South Africa and most nations, through anti-trust/competition laws, impose constraints on the conduct of market participants. Violation of these laws can result in civil and criminal penalties, both for the companies and the individuals involved. Agreements to fix prices, limit production or divide markets are typical of the activities that violate anti-trust/competition laws. Many anti-trust/competition laws apply also to other anti-competitive practices such as abuse of a dominant position, and the exchange among competitors of sensitive proprietary information relating, for example, to current production costs or non-public strategic plans. In some cases a violation can be found if there is an effect on commerce in a country, even though the offending conduct took place outside that country.
However, it is recognised that not all co-operation among competitors is bad and that indeed some such activities such as research and development into the end uses of iron and steel, governmental lobbying, setting neutral industry standards, and exchanges of information on safety and environmental standards are pro-competitive.

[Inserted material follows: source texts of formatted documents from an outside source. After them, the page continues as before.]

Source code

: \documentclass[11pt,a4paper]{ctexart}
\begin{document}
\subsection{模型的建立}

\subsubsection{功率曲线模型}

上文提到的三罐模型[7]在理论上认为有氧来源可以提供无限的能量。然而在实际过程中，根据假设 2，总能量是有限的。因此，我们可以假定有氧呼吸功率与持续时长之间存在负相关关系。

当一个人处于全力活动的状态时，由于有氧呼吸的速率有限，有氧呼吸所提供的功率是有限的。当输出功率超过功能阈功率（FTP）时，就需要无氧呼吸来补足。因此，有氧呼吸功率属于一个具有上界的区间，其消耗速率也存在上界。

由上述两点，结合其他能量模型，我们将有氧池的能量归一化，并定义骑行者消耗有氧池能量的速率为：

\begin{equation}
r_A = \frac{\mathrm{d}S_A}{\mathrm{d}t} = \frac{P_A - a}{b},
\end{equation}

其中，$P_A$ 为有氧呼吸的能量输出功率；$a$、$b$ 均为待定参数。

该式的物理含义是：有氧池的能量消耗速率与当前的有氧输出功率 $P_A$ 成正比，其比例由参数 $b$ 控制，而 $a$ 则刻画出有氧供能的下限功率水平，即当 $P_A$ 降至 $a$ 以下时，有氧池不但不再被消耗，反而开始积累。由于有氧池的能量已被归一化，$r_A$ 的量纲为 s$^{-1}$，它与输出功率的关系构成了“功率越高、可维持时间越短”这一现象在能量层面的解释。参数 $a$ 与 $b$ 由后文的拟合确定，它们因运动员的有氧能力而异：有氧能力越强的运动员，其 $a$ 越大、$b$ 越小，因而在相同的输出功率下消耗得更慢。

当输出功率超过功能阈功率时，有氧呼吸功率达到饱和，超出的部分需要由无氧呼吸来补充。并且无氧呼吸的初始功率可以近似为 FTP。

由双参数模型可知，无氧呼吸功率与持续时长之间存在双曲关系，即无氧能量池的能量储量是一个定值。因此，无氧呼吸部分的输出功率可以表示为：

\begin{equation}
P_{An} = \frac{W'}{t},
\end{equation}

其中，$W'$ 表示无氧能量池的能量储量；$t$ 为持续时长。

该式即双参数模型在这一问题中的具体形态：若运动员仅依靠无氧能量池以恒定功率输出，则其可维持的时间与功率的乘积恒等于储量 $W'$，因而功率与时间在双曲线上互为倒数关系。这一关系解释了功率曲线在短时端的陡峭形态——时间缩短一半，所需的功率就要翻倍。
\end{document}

The South African Iron and Steel Institute (SAISI) is a pro-competitive industry association. SAISI’s members are committed to compliance with the Competition Act (Act 89 of 1998). SAISI activities must not serve as an opportunity for improper conduct among two or more of its members, whether during SAISI meetings or during related social events.

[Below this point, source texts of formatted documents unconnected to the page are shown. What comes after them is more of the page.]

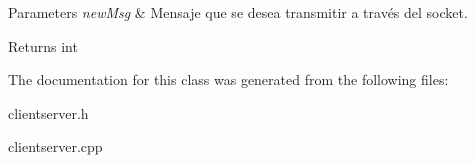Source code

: \begin{DoxyParams}{Parameters}
{\em new\+Msg} & Mensaje que se desea transmitir a través del socket. \\
\hline
\end{DoxyParams}
\begin{DoxyReturn}{Returns}
int 
\end{DoxyReturn}


The documentation for this class was generated from the following files\+:\begin{DoxyCompactItemize}
\item 
clientserver.\+h\item 
clientserver.\+cpp\end{DoxyCompactItemize}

The following rules apply to each Institute meeting to minimise potential liability under competition laws:
- Agendas. A detailed agenda must be prepared for each SAISI meeting or any of its committees or sub-committees and circulated in advance to participants. Agendas must be reviewed in advance of circulation by legal counsel for competition law implications. Discussions at meetings must be confined to the topics on the agenda.

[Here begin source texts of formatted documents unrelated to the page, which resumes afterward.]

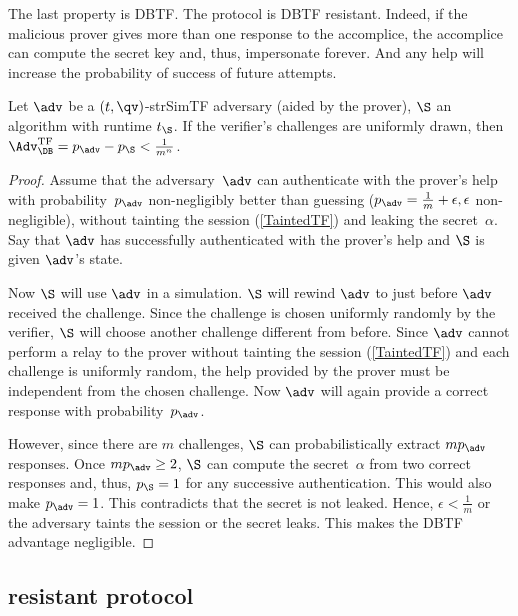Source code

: The last property is \ac{DBTF}.
The protocol is \ac{DBTF} resistant.
Indeed, if the malicious prover gives more than one response to the accomplice, 
the accomplice can compute the secret key and, thus, impersonate forever.
And any help will increase the probability of success of future attempts.

\begin{theorem}
  Let \(\adv\) be a \((t, \qv)\)-strSimTF adversary (aided by the prover), 
  \(\S\) an algorithm with runtime \(t_{\S}\).
  If the verifier's challenges are uniformly drawn, then 
  \(\Adv_{\DB}^{\text{TF}} = p_{\adv} - p_{\S} < \frac{1}{m^n}\).
\end{theorem}

\begin{proof}
  Assume that the adversary~\(\adv\) can authenticate with the prover's help 
  with probability~\(p_{\adv}\) non-negligibly better than guessing (\(p_{\adv} 
  = \frac{1}{m}+\epsilon, \epsilon\) non-negligible), without tainting the 
  session (\cref{TaintedTF}) and leaking the secret~\(\alpha\).
  Say that \(\adv\) has successfully authenticated with the prover's help and 
  \(\S\) is given \(\adv\)'s state.

  Now \(\S\) will use \(\adv\) in a simulation.
  \(\S\) will rewind \(\adv\) to just before \(\adv\) received the challenge.
  Since the challenge is chosen uniformly randomly by the verifier, \(\S\) will 
  choose another challenge different from before.
  Since \(\adv\) cannot perform a relay to the prover without tainting the 
  session (\cref{TaintedTF}) and each challenge is uniformly random, the help 
  provided by the prover must be independent from the chosen challenge.
  Now \(\adv\) will again provide a correct response with 
  probability~\(p_{\adv}\).

  However, since there are \(m\) challenges, \(\S\) can probabilistically extract 
  \(m p_{\adv}\) responses.
  Once \(m p_{\adv} \geq 2\), \(\S\) can compute the secret~\(\alpha\) from two 
  correct responses and, thus, \(p_{\S} = 1\) for any successive 
  authentication.
  This would also make \(p_{\adv} = 1\).
  This contradicts that the secret is not leaked.
  Hence, \(\epsilon < \frac{1}{m}\) or the adversary taints the session or the 
  secret leaks.
  This makes the \ac{DBTF} advantage negligible.
\end{proof}

\subsection{ resistant protocol}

- Informal Meetings. While it is recognised that lunches, dinners and like social functions may precede or follow Institute meetings, members must be aware that these guidelines apply during such functions. Competition law violations occurring at social functions carry the same legal impact as those occurring at formal meetings.
- Prohibited Topics. The following are examples of topics of discussion that must be avoided at all SAISI meetings and other functions:
- past, current or future prices of individual producers;
- what constitutes a “fair” profit level;
- elements of price, costs or methods of constructing prices;
- discounts, credit terms or other conditions of sales;
- individual company’s market shares or the allocation of markets or customers;
- refusals to deal with any supplier or customer;
- confidential individual company statistical data or competitive plans or forecasts.